4.     The Appeallant was later charged under 39(B)(1)(a) of the Dangerous Drug Act 1952 (“DDA”)


5.     In the course of the trial, the investigating officer confirmed that there were four individuals whom the police arrested and investigated after the arrest of the Appellant. The names of the four arrestees are –

(a)   Sahrolnizam bin Mat Yusof;

(b)   Muhamad Kamarul Hisham bin Mohd Jilani;

(c)   Mohd Fitri bin Andullah; and

(d)   a Thai national by the name of Yap Tab San


6.     Notably, following the conclusion of its case, the prosecution did not present these arrestees/witnesses to the defence. Moreover, the police failed to provide their statements to the defence in accordance with Section 51A of the Criminal Procedure Code. The names of these witnesses are conspicuously absent from the prosecution’s list of witnesses.





Whether the fact that the prosecution did not make the witnesses available to the defence, had denied Appellant’s rights to fair trial and deprived them the opportunity to present his case in the best manner possible?




Whether the fact that the prosecution did not make the witnesses available to the defence, had denied Appellant’s rights to fair trial and deprived them the opportunity to present his case in the best manner possible?


(a)          The prosecutor plays a distinct and unique role in a criminal trial, differing from the counsel for a party in a civil trial or the counsel for the accused. In contrast to other clients with a vested interest in securing a conviction at any expense, prosecutors are commonly referred to as the ‘ministers of justice.’

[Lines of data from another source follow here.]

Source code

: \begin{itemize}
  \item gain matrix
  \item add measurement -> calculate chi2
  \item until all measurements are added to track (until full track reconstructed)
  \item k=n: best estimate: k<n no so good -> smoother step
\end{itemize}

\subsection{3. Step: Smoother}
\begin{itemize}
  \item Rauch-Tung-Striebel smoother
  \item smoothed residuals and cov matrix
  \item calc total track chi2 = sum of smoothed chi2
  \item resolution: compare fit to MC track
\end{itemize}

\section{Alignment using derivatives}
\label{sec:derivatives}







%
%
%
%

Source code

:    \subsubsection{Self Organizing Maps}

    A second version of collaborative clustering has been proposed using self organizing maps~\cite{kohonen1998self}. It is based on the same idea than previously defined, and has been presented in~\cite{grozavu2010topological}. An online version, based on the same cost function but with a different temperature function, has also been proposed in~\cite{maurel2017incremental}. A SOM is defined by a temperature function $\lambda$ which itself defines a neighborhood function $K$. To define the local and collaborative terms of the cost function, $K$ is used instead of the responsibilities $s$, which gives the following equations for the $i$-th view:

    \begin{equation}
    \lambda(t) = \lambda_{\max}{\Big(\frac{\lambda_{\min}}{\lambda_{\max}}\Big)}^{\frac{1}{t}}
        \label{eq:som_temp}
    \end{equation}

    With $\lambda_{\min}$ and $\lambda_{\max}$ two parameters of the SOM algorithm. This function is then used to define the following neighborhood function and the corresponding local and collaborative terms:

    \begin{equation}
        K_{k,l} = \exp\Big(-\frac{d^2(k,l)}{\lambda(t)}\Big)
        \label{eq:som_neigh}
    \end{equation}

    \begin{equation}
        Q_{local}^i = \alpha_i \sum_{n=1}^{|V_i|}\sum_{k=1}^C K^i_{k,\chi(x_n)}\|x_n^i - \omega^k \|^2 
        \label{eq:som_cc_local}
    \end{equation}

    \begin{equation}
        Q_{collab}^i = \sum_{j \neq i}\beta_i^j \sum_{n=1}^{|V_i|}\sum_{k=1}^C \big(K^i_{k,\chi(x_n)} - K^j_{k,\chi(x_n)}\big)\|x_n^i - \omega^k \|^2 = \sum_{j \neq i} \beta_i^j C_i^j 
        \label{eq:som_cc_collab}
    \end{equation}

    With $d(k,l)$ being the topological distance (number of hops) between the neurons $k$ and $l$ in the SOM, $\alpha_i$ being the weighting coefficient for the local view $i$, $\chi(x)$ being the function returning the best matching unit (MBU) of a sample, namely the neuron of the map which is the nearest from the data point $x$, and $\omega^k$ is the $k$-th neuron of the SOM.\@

(b)          Their primary responsibility is not merely to advocate for the interests of one party but to present the entire case to the court, aiding the court in uncovering the truth. Owing to their special position in criminal trials, prosecutors are bound by various well-defined duties, which include duties of disclosure, duty to call all credible and relevant witnesses and duty to conduct case fairly.

(c)         At all times, prosecutors are expected to present their case fairly, impartially and professionally and assist the court in arriving at the truth by producing all the relevant facts to the court as ‘Officer of the Court’ (see R v Guerin (1931) 23 Cr App Rep 39).

(d)         In Dato’ Seri Anwar bin Ibrahim v Public Prosecutor [2010] 2 MLJ 312; [2010] 4 AMR 292 (FC), The court observed at (p 331 (MLJ); p 310 (AMR)):


“The right to a fair trial is of course a universal principle. It is inviolable”.


(e)             The same case quoted with approval a passage from the judgment of Mohd Zawawi Salleh JC (now FCJ) in Public Prosecutor v Mohd Fazil bin Awaludin [2009] 7 MLJ 741, which reads-

“The principle of a fair trial is sacrosanct in all civilized legal jurisdictions.  It is a principle of universal application. In Malaysia, the principle of fair trial and fairness have been long established and recognized in several decisions”.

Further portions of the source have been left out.